From b8ca56fe055a72979d05dbd79f9f81ec0edbf441 Mon Sep 17 00:00:00 2001
From: Ryan Goldberg <rgoldber@redhat.com>
Date: Tue, 20 Dec 2022 11:52:34 -0500
Subject: [PATCH] Added language server feature: completion

---
 elaborate.h                              |   3 +
 language-server/stap-code-completion.cxx | 478 +++++++++++++++++++++++
 parse.cxx                                |  24 ++
 tapsets.cxx                              |   3 +-
 4 files changed, 507 insertions(+), 1 deletion(-)
 create mode 100644 language-server/stap-code-completion.cxx
diff --git a/elaborate.h b/elaborate.h
index 7bfb439b8..91c12a5b8 100644
--- a/elaborate.h
+++ b/elaborate.h
@@ -391,6 +391,7 @@ match_key
 };
 
 
+class lsp_method_text_document_completion; // Used for the language-server
 class
 match_node
 {
@@ -422,6 +423,8 @@ match_node
 
 private:
   privilege_t privilege;
+
+  friend class lsp_method_text_document_completion;
 };
 
 // ------------------------------------------------------------------------
diff --git a/language-server/stap-code-completion.cxx b/language-server/stap-code-completion.cxx
new file mode 100644
index 000000000..bbb4b8427
--- /dev/null
+++ b/language-server/stap-code-completion.cxx
@@ -0,0 +1,478 @@
+// Language server code completion
+// Copyright (C) 2022 Red Hat Inc.
+//
+// This file is part of systemtap, and is free software.  You can
+// redistribute it and/or modify it under the terms of the GNU General
+// Public License (GPL); either version 2, or (at your option) any
+// later version.
+#include "config.h"
+#include "staptree.h"
+#include "parse.h"
+#include "session.h"
+#include "elaborate.h"
+#include "stap-probe.h"
+#include "stap-language-server.h"
+
+#include <json-c/json.h>
+#include <iostream>
+#include <signal.h>
+#include <sys/select.h>
+#include <filesystem>
+#include <numeric>
+
+/* Utilities */
+
+static string
+pc2str(parse_context pc)
+{
+    switch (pc)
+    {
+    case con_unknown:  return "con_unknown";
+    case con_probe:    return "con_probe";
+    case con_function: return "con_function";
+    case con_global:   return "con_global";
+    case con_embedded: return "con_embedded";
+    }
+    return "undefined context";
+}
+
+static string join_vector(vector<string> vec, string delim)
+{
+    stringstream result;
+    for (auto it = vec.begin(); it != vec.end(); ++it)
+    {
+        result << *it;
+        if (it != vec.end() - 1)
+            result << delim;
+    }
+    return result.str();
+}
+
+static inline bool
+in_body(string &code_snippet)
+{
+    return code_snippet.find('{') != string::npos;
+}
+
+/* Split a probe signature into a vector of component-param pairs
+ * Ex. foo("a").bar(2).baz -> [ {"foo", "a"}, {bar, "2"}, {"baz", ""} ] 
+ */
+void tokenize_probe(const string &str, vector<pair<string, string>> &tokens_and_params)
+{
+    auto lex_probe_component = [&tokens_and_params](string full_token)
+    {
+        size_t p_start = full_token.find('(');
+        if (p_start != string::npos)
+        {
+            tokens_and_params.push_back({
+                full_token.substr(0, p_start),
+                full_token.substr(p_start + 1, full_token.find(')', p_start) - p_start - 1)
+            });
+        }
+        else
+        {
+            tokens_and_params.push_back({full_token, ""});
+        }
+    };
+
+    // Walk the probe signature, until a new component is found
+    // Lex the previous stringified component into a token & (possible) param
+    // It is important to consider if we're in a string since '.' can appear within a string (Ex. libc.so)

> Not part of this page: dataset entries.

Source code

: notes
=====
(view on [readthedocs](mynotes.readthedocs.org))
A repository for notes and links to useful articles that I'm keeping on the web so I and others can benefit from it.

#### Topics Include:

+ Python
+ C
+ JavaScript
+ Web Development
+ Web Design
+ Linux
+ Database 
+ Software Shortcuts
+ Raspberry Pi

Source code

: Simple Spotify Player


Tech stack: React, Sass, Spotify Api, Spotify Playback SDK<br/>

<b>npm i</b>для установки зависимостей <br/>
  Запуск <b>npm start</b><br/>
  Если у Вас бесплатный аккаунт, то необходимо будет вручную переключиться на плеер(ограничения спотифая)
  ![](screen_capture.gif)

+    bool in_quote = false;
+    size_t start = 0;
+    for (size_t pos = 0; pos < str.size(); pos++)
+    {
+        char c = str[pos];
+        if (c == '.' && !in_quote)
+        {
+            lex_probe_component(str.substr(start, pos - start));
+            start = pos + 1;
+        }
+        else if (c == '\"')
+        {
+            in_quote = !in_quote;
+        }
+    }
+    // Get that last component
+    lex_probe_component(str.substr(start));
+}
+
+void lsp_method_text_document_completion::add_completion_item(string text, string type, string docs, string insert_text)
+{
+    lsp_object item;
+    item.insert("label", text);
+    if (!type.empty())
+        item.insert("detail", type);
+    if (!docs.empty())
+        item.insert("documentation", docs);
+    if (!insert_text.empty())
+    {
+        // Use the insertText if provided, this is the text that will be inserted as opposed to label
+        item.insert("insertText", insert_text);
+        // Using textEdit is preferable to insertText, but is not supported by all clients.
+        // insertText is subject to interpretation by the client side
+        // setting range's start and end to insert_position and using insert_text means append
+        // the NEW part of the completion to the original (Ex. "foob<CURSOR>"
+        // would have insert_text "ar" to get "foobar", with insert_position at <CURSOR>)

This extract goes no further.